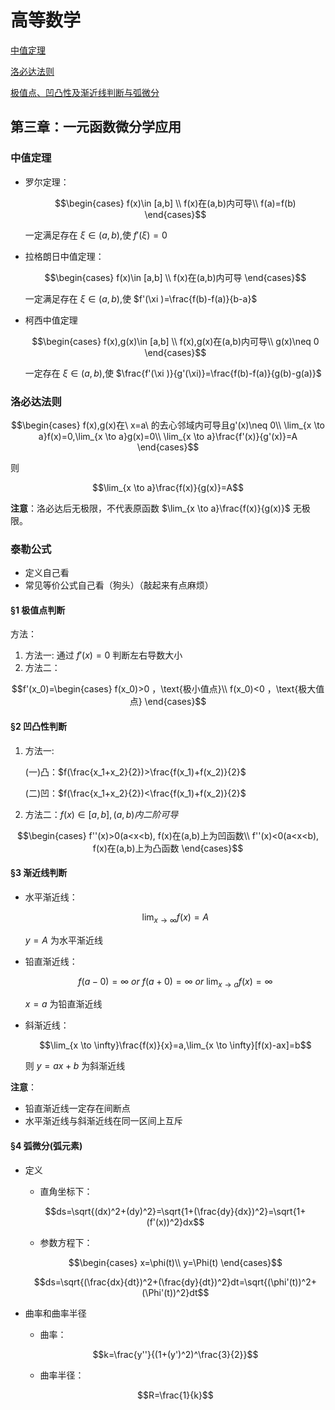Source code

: ﻿<head>
  <script src="https://cdn.mathjax.org/mathjax/latest/MathJax.js?config=TeX-AMS-MML_HTMLorMML" type="text/javascript"></script>
  <script type="text/x-mathjax-config">
    MathJax.Hub.Config({
      tex2jax: {
      skipTags: ['script', 'noscript', 'style', 'textarea', 'pre'],
      inlineMath: [['$','$']]
      }
    });
  </script>
</head>

# 高等数学

[中值定理](#中值定理)

[洛必达法则](#洛必达法则)

[极值点、凹凸性及渐近线判断与弧微分](#1-极值点判断)

## 第三章：一元函数微分学应用

### 中值定理

- 罗尔定理：
  
  $$\begin{cases}
   f(x)\in [a,b] \\
   f(x)在(a,b)内可导\\
   f(a)=f(b)
  \end{cases}$$

  一定满足存在 $\xi \in (a,b)$,使 $f'(\xi )=0$
- 拉格朗日中值定理：
  
  $$\begin{cases}
   f(x)\in [a,b] \\
   f(x)在(a,b)内可导
  \end{cases}$$

  一定满足存在 $\xi \in (a,b)$,使 $f'(\xi )=\frac{f(b)-f(a)}{b-a}$
- 柯西中值定理
  
  $$\begin{cases}
   f(x),g(x)\in [a,b] \\
   f(x),g(x)在(a,b)内可导\\
   g(x)\neq 0
  \end{cases}$$

  一定存在 $\xi \in (a,b)$,使 $\frac{f'(\xi )}{g'(\xi)}=\frac{f(b)-f(a)}{g(b)-g(a)}$

### 洛必达法则

  $$\begin{cases}
   f(x),g(x)在\ x=a\ 的去心邻域内可导且g'(x)\neq 0\\
   \lim_{x \to a}f(x)=0,\lim_{x \to a}g(x)=0\\
   \lim_{x \to a}\frac{f'(x)}{g'(x)}=A
  \end{cases}$$

  则

  $$\lim_{x \to a}\frac{f(x)}{g(x)}=A$$

  **注意**：洛必达后无极限，不代表原函数 $\lim_{x \to a}\frac{f(x)}{g(x)}$ 无极限。

### 泰勒公式
- 定义自己看
- 常见等价公式自己看（狗头）（敲起来有点麻烦）

#### §1 极值点判断

方法：
1. 方法一: 通过 $f'(x)=0$ 判断左右导数大小
2. 方法二：

  $$f'(x_0)=\begin{cases}
    f(x_0)>0 ，\text{极小值点}\\
    f(x_0)<0 ，\text{极大值点}
  \end{cases}$$
  
#### §2 凹凸性判断
1. 方法一:
   
   (一)凸：$f(\frac{x_1+x_2}{2})>\frac{f(x_1)+f(x_2)}{2}$
   
   (二)凹：$f(\frac{x_1+x_2}{2})<\frac{f(x_1)+f(x_2)}{2}$

2. 方法二：$f(x)\in [a,b],(a,b)内二阶可导$

  $$\begin{cases}
    f''(x)>0(a<x<b), f(x)在(a,b)上为凹函数\\
    f''(x)<0(a<x<b), f(x)在(a,b)上为凸函数
  \end{cases}$$
   
#### §3 渐近线判断
- 水平渐近线： 
  
  $$\lim_{x \to \infty}f(x)=A$$
 
  $y=A$ 为水平渐近线

- 铅直渐近线：  
 
  $$f(a-0)=\infty\ or\ f(a+0)=\infty\ or\ \lim_{x \to a}f(x)=\infty$$
   
  $x=a$ 为铅直渐近线

- 斜渐近线：
   
  $$\lim_{x \to \infty}\frac{f(x)}{x}=a,\lim_{x \to \infty}[f(x)-ax]=b$$ 
   
  则 $y=ax+b$ 为斜渐近线

**注意**：  
- 铅直渐近线一定存在间断点  
- 水平渐近线与斜渐近线在同一区间上互斥  

#### §4 弧微分(弧元素)
- 定义  
  - 直角坐标下：
  
  $$ds=\sqrt{(dx)^2+(dy)^2}=\sqrt{1+(\frac{dy}{dx})^2}=\sqrt{1+(f'(x))^2}dx$$
  
  - 参数方程下：
  
  $$\begin{cases}
    x=\phi(t)\\
    y=\Phi(t)
  \end{cases}$$  
  
  $$ds=\sqrt{(\frac{dx}{dt})^2+(\frac{dy}{dt})^2}dt=\sqrt{(\phi'(t))^2+(\Phi'(t))^2}dt$$

- 曲率和曲率半径
  - 曲率：
  
  $$k=\frac{y''}{(1+(y')^2)^\frac{3}{2}}$$
  
  - 曲率半径： 
  
  $$R=\frac{1}{k}$$
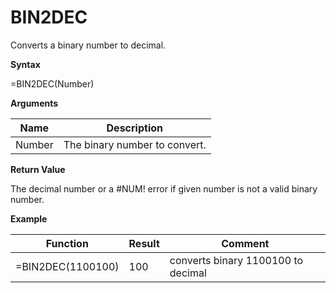 # BIN2DEC

Converts a binary number to decimal.

**Syntax**

=BIN2DEC(Number)

**Arguments**

| Name   | Description                   |
|--------|-------------------------------|
| Number | The binary number to convert. |

**Return Value**

The decimal number or a \#NUM! error if given number is not a valid
binary number.

**Example**

| Function          | Result | Comment                            |
|-------------------|--------|------------------------------------|
| =BIN2DEC(1100100) | 100    | converts binary 1100100 to decimal |
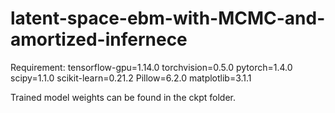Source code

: # latent-space-ebm-with-MCMC-and-amortized-infernece
Requirement:
tensorflow-gpu=1.14.0
torchvision=0.5.0
pytorch=1.4.0
scipy=1.1.0
scikit-learn=0.21.2
Pillow=6.2.0
matplotlib=3.1.1


Trained model weights can be found in the ckpt folder.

= = = = =

- ACTIVITY -
Output the lines above verbatim, images excluded.

- WRITTEN RESPONSE -
Source code

: ﻿<head>
  <script src="https://cdn.mathjax.org/mathjax/latest/MathJax.js?config=TeX-AMS-MML_HTMLorMML" type="text/javascript"></script>
  <script type="text/x-mathjax-config">
    MathJax.Hub.Config({
      tex2jax: {
      skipTags: ['script', 'noscript', 'style', 'textarea', 'pre'],
      inlineMath: [['$','$']]
      }
    });
  </script>
</head>

# 高等数学

[中值定理](#中值定理)

[洛必达法则](#洛必达法则)

[极值点、凹凸性及渐近线判断与弧微分](#1-极值点判断)

## 第三章：一元函数微分学应用

### 中值定理

- 罗尔定理：
  
  $$\begin{cases}
   f(x)\in [a,b] \\
   f(x)在(a,b)内可导\\
   f(a)=f(b)
  \end{cases}$$

  一定满足存在 $\xi \in (a,b)$,使 $f'(\xi )=0$
- 拉格朗日中值定理：
  
  $$\begin{cases}
   f(x)\in [a,b] \\
   f(x)在(a,b)内可导
  \end{cases}$$

  一定满足存在 $\xi \in (a,b)$,使 $f'(\xi )=\frac{f(b)-f(a)}{b-a}$
- 柯西中值定理
  
  $$\begin{cases}
   f(x),g(x)\in [a,b] \\
   f(x),g(x)在(a,b)内可导\\
   g(x)\neq 0
  \end{cases}$$

  一定存在 $\xi \in (a,b)$,使 $\frac{f'(\xi )}{g'(\xi)}=\frac{f(b)-f(a)}{g(b)-g(a)}$

### 洛必达法则

  $$\begin{cases}
   f(x),g(x)在\ x=a\ 的去心邻域内可导且g'(x)\neq 0\\
   \lim_{x \to a}f(x)=0,\lim_{x \to a}g(x)=0\\
   \lim_{x \to a}\frac{f'(x)}{g'(x)}=A
  \end{cases}$$

  则

  $$\lim_{x \to a}\frac{f(x)}{g(x)}=A$$

  **注意**：洛必达后无极限，不代表原函数 $\lim_{x \to a}\frac{f(x)}{g(x)}$ 无极限。

### 泰勒公式
- 定义自己看
- 常见等价公式自己看（狗头）（敲起来有点麻烦）

#### §1 极值点判断

方法：
1. 方法一: 通过 $f'(x)=0$ 判断左右导数大小
2. 方法二：

  $$f'(x_0)=\begin{cases}
    f(x_0)>0 ，\text{极小值点}\\
    f(x_0)<0 ，\text{极大值点}
  \end{cases}$$
  
#### §2 凹凸性判断
1. 方法一:
   
   (一)凸：$f(\frac{x_1+x_2}{2})>\frac{f(x_1)+f(x_2)}{2}$
   
   (二)凹：$f(\frac{x_1+x_2}{2})<\frac{f(x_1)+f(x_2)}{2}$

2. 方法二：$f(x)\in [a,b],(a,b)内二阶可导$

  $$\begin{cases}
    f''(x)>0(a<x<b), f(x)在(a,b)上为凹函数\\
    f''(x)<0(a<x<b), f(x)在(a,b)上为凸函数
  \end{cases}$$
   
#### §3 渐近线判断
- 水平渐近线： 
  
  $$\lim_{x \to \infty}f(x)=A$$
 
  $y=A$ 为水平渐近线

- 铅直渐近线：  
 
  $$f(a-0)=\infty\ or\ f(a+0)=\infty\ or\ \lim_{x \to a}f(x)=\infty$$
   
  $x=a$ 为铅直渐近线

- 斜渐近线：
   
  $$\lim_{x \to \infty}\frac{f(x)}{x}=a,\lim_{x \to \infty}[f(x)-ax]=b$$ 
   
  则 $y=ax+b$ 为斜渐近线

**注意**：  
- 铅直渐近线一定存在间断点  
- 水平渐近线与斜渐近线在同一区间上互斥  

#### §4 弧微分(弧元素)
- 定义  
  - 直角坐标下：
  
  $$ds=\sqrt{(dx)^2+(dy)^2}=\sqrt{1+(\frac{dy}{dx})^2}=\sqrt{1+(f'(x))^2}dx$$
  
  - 参数方程下：
  
  $$\begin{cases}
    x=\phi(t)\\
    y=\Phi(t)
  \end{cases}$$  
  
  $$ds=\sqrt{(\frac{dx}{dt})^2+(\frac{dy}{dt})^2}dt=\sqrt{(\phi'(t))^2+(\Phi'(t))^2}dt$$

- 曲率和曲率半径
  - 曲率：
  
  $$k=\frac{y''}{(1+(y')^2)^\frac{3}{2}}$$
  
  - 曲率半径： 
  
  $$R=\frac{1}{k}$$
 # BIN2DEC

Converts a binary number to decimal.

**Syntax**

=BIN2DEC(Number)

**Arguments**

| Name   | Description                   |
|--------|-------------------------------|
| Number | The binary number to convert. |

**Return Value**

The decimal number or a \#NUM! error if given number is not a valid
binary number.

**Example**

| Function          | Result | Comment                            |
|-------------------|--------|------------------------------------|
| =BIN2DEC(1100100) | 100    | converts binary 1100100 to decimal |
Source code

: # latent-space-ebm-with-MCMC-and-amortized-infernece
Requirement:
tensorflow-gpu=1.14.0
torchvision=0.5.0
pytorch=1.4.0
scipy=1.1.0
scikit-learn=0.21.2
Pillow=6.2.0
matplotlib=3.1.1


Trained model weights can be found in the ckpt folder.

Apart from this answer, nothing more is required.